** Study material follows **

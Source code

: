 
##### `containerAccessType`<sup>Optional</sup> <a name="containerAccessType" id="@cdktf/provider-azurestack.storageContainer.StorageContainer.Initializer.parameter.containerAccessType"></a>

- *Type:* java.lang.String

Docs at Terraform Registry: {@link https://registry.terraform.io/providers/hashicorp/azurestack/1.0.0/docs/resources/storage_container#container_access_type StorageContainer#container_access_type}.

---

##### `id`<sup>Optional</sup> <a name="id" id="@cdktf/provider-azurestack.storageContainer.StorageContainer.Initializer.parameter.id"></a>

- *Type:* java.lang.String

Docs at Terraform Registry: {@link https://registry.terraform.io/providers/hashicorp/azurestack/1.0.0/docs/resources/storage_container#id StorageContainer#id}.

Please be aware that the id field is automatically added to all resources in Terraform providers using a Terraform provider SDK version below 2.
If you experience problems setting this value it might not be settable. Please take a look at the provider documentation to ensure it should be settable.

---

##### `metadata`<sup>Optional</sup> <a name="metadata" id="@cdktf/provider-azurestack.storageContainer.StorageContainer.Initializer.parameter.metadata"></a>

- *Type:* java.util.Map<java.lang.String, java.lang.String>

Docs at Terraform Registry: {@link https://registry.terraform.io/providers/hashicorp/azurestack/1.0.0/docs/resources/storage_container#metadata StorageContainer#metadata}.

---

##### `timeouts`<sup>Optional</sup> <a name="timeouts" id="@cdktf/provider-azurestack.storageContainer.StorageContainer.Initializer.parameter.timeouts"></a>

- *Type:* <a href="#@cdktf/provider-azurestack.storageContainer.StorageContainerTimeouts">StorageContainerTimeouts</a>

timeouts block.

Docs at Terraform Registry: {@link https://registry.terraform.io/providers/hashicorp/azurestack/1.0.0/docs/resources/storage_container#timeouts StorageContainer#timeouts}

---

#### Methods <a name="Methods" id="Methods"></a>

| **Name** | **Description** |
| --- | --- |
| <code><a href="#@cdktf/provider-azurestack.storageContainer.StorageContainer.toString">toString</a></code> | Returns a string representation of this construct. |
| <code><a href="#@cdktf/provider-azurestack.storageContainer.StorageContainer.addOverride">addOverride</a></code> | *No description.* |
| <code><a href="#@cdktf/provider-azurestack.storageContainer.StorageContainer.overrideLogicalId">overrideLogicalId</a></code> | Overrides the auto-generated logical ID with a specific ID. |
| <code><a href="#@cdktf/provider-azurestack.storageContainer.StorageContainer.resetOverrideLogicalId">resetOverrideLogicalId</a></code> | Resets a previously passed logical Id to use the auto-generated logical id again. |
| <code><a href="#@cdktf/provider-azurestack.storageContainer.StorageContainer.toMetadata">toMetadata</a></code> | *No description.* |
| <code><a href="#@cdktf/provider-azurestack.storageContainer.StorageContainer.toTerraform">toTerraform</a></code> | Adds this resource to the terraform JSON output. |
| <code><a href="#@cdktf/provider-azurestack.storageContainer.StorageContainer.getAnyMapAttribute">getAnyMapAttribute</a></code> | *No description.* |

** End of Study material **

Required action :: Retype the data exactly as given.

Answer to this exercise ::
Source code

: 
##### `containerAccessType`<sup>Optional</sup> <a name="containerAccessType" id="@cdktf/provider-azurestack.storageContainer.StorageContainer.Initializer.parameter.containerAccessType"></a>

- *Type:* java.lang.String

Docs at Terraform Registry: {@link https://registry.terraform.io/providers/hashicorp/azurestack/1.0.0/docs/resources/storage_container#container_access_type StorageContainer#container_access_type}.

---

##### `id`<sup>Optional</sup> <a name="id" id="@cdktf/provider-azurestack.storageContainer.StorageContainer.Initializer.parameter.id"></a>

- *Type:* java.lang.String

Docs at Terraform Registry: {@link https://registry.terraform.io/providers/hashicorp/azurestack/1.0.0/docs/resources/storage_container#id StorageContainer#id}.

Please be aware that the id field is automatically added to all resources in Terraform providers using a Terraform provider SDK version below 2.
If you experience problems setting this value it might not be settable. Please take a look at the provider documentation to ensure it should be settable.

---

##### `metadata`<sup>Optional</sup> <a name="metadata" id="@cdktf/provider-azurestack.storageContainer.StorageContainer.Initializer.parameter.metadata"></a>

- *Type:* java.util.Map<java.lang.String, java.lang.String>

Docs at Terraform Registry: {@link https://registry.terraform.io/providers/hashicorp/azurestack/1.0.0/docs/resources/storage_container#metadata StorageContainer#metadata}.

---

##### `timeouts`<sup>Optional</sup> <a name="timeouts" id="@cdktf/provider-azurestack.storageContainer.StorageContainer.Initializer.parameter.timeouts"></a>

- *Type:* <a href="#@cdktf/provider-azurestack.storageContainer.StorageContainerTimeouts">StorageContainerTimeouts</a>

timeouts block.

Docs at Terraform Registry: {@link https://registry.terraform.io/providers/hashicorp/azurestack/1.0.0/docs/resources/storage_container#timeouts StorageContainer#timeouts}

---

#### Methods <a name="Methods" id="Methods"></a>

| **Name** | **Description** |
| --- | --- |
| <code><a href="#@cdktf/provider-azurestack.storageContainer.StorageContainer.toString">toString</a></code> | Returns a string representation of this construct. |
| <code><a href="#@cdktf/provider-azurestack.storageContainer.StorageContainer.addOverride">addOverride</a></code> | *No description.* |
| <code><a href="#@cdktf/provider-azurestack.storageContainer.StorageContainer.overrideLogicalId">overrideLogicalId</a></code> | Overrides the auto-generated logical ID with a specific ID. |
| <code><a href="#@cdktf/provider-azurestack.storageContainer.StorageContainer.resetOverrideLogicalId">resetOverrideLogicalId</a></code> | Resets a previously passed logical Id to use the auto-generated logical id again. |
| <code><a href="#@cdktf/provider-azurestack.storageContainer.StorageContainer.toMetadata">toMetadata</a></code> | *No description.* |
| <code><a href="#@cdktf/provider-azurestack.storageContainer.StorageContainer.toTerraform">toTerraform</a></code> | Adds this resource to the terraform JSON output. |
| <code><a href="#@cdktf/provider-azurestack.storageContainer.StorageContainer.getAnyMapAttribute">getAnyMapAttribute</a></code> | *No description.* |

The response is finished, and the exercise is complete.